Let’s talk more about the outcome. Oppression is unbelievably destructive. I firmly believe that the ultimate destination of oppression is death. As Audre Lorde wrote in her poem “A Litany for Survival”, we [oppressed people] were never meant to survive. In addition to death, oppression affects the living in a myriad of ways. This includes: impoverishment and economic stratification, homelessness, institutional discrimination, lack of education or miseducation, joblessness, employment discrimination, poor or nonexistent health care and minority stress. It is overwhelming when you are impacted by all of these forces of oppression. It is not just one thing coming down on you but multiple things simultaneously crashing down on you and your kin.

The topic of minority stress is incredibly important. Minority stress greatly affects a person’s health primarily due to the accumulation of excess stress. The daily nature of systemic oppression affects a person’s health physically, psychologically, emotionally and spiritually.

According to Wikipedia:

“Minority stress describes chronically high levels of stress faced by members of stigmatized minority groups. It may be caused by a number of factors, including poor social support and low socioeconomic status, but the most well understood causes of minority stress are interpersonal prejudice and discrimination. Indeed, numerous scientific studies have shown that minority individuals experience a high degree of prejudice, which causes stress responses (e.g., high blood pressure, anxiety) that accrue over time, eventually leading to poor mental and physical health. Minority stress theory summarizes these scientific studies to explain how difficult social situations lead to chronic stress and poor health among minority individuals. It is an important concept for psychologists and public health officials who seek to understand and reduce minority health disparities.” [Emphasis mine]

Oppression leads to poor health. This poor health can then lead to an early grave, which returns us back to my point about the ultimate destination of oppression being death of the person. This statement is not hyperbolic. Life expectancy is the ultimate issue for oppressed people. This is why we can never talk about oppression enough. We need to eradicate oppression but in the interim we need to lessen oppression so we can lessen minority stress and improve people’s health in the here and now to increase their life expectancy. It is not just psychologists and public health officials that should seek to reduce minority stress. We should all be attempting to do that in whatever way we can.

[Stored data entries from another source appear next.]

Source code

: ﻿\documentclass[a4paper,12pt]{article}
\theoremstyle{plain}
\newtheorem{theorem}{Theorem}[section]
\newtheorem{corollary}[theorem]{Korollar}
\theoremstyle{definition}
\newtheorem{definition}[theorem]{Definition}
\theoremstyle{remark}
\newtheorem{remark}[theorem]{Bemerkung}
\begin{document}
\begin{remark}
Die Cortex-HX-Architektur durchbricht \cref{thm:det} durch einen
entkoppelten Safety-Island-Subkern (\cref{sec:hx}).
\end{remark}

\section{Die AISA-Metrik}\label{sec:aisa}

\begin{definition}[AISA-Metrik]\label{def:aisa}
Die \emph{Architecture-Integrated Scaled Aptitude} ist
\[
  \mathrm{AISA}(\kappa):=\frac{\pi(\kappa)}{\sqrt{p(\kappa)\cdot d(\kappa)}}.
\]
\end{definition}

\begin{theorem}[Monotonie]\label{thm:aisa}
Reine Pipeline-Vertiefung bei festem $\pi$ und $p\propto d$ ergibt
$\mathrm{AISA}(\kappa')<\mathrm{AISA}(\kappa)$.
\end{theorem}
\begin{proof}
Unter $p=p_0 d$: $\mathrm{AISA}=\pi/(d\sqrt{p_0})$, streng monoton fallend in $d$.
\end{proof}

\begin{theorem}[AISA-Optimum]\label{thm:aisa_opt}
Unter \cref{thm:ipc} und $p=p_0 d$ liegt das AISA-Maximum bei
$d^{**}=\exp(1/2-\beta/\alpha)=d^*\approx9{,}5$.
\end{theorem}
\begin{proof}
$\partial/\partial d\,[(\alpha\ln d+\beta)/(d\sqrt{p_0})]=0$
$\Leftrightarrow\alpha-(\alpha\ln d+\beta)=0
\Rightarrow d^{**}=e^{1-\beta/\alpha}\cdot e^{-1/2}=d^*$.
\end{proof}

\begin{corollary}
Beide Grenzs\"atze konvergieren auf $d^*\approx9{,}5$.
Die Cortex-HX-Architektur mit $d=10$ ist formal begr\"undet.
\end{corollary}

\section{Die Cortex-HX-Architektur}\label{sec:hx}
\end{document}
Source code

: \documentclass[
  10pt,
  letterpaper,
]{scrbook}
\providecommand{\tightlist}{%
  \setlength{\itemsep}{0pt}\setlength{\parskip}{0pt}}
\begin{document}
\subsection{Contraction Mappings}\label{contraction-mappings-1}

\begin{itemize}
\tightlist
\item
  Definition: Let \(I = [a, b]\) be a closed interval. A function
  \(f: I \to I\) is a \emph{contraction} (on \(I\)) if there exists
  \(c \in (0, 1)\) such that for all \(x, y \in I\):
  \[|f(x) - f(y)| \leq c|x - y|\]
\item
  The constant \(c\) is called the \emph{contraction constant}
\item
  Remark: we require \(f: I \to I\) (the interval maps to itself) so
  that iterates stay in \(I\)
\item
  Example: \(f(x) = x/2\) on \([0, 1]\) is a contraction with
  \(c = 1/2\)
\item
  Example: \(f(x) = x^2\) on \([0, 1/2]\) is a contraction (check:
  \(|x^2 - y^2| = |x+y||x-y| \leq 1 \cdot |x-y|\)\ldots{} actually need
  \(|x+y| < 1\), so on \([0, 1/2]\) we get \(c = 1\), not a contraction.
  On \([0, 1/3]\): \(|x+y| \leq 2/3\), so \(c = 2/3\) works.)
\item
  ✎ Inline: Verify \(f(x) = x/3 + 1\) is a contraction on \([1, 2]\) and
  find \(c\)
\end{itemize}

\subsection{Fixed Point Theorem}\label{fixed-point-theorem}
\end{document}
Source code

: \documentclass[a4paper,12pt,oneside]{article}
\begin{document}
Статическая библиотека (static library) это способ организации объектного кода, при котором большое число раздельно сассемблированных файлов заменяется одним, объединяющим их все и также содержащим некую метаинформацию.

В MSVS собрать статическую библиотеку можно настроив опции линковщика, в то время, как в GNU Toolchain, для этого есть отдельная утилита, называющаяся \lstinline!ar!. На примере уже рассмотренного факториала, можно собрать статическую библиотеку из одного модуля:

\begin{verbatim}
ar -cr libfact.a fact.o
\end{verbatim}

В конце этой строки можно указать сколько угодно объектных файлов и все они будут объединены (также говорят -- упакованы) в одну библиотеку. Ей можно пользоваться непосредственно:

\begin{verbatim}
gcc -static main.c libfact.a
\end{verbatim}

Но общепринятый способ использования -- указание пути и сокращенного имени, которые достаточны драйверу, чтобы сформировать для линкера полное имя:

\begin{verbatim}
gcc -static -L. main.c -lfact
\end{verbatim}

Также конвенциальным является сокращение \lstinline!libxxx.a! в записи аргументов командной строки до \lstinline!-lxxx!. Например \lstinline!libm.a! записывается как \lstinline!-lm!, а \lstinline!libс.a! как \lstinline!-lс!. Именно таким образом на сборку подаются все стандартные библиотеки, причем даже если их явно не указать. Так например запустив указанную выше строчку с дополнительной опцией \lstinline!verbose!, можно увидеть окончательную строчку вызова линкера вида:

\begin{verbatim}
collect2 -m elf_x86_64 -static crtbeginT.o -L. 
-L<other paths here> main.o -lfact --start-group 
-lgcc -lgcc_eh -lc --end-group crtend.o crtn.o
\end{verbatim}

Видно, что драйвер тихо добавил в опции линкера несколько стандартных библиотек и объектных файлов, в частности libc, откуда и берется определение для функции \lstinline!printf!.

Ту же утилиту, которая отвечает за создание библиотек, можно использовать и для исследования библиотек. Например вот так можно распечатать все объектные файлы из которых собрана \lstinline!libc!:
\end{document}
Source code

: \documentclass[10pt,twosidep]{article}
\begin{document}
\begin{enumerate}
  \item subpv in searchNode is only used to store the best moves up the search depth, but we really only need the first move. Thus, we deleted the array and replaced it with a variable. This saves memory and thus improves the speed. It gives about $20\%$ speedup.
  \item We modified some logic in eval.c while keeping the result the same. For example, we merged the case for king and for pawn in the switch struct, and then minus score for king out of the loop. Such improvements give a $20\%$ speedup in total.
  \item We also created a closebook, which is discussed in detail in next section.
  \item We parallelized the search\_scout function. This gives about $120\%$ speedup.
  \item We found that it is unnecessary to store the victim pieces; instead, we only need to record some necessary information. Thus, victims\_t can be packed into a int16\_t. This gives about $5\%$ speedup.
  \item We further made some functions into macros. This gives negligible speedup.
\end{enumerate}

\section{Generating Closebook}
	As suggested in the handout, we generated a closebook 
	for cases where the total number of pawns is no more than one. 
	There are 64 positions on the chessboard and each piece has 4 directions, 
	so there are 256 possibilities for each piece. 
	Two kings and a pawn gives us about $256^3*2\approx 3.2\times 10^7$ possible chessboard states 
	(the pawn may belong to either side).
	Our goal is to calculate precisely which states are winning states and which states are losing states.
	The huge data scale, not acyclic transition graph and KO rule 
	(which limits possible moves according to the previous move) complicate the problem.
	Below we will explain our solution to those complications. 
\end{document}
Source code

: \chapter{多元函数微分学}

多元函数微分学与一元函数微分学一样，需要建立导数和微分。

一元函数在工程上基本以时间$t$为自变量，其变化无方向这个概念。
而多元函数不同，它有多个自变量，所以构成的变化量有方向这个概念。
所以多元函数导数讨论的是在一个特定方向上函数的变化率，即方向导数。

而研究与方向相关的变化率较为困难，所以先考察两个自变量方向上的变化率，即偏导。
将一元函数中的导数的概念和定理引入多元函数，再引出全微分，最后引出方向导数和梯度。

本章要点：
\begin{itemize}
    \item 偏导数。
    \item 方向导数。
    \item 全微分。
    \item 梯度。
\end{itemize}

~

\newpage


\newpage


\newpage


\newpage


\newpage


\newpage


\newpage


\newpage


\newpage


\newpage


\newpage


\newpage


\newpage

I don’t mean to sound dramatic, but I am very convinced I will not live an average life span. I have faced a lot of oppression, stigma and prejudice in my life and I see it shaving years off my life. I already have a constellation of physical health, mental health and economic problems that make my day to day life very stressful. I have seen how oppression has played out in my own life and either outright caused or been a serious factor in the development of mental and physical ailments and chronic health conditions. Oppression is insidious, dangerous, destructive and deadly. We all need to work together to lessen the scourge of oppression in targeted populations. It is not only our health and well-being that depend on it, but our very lives.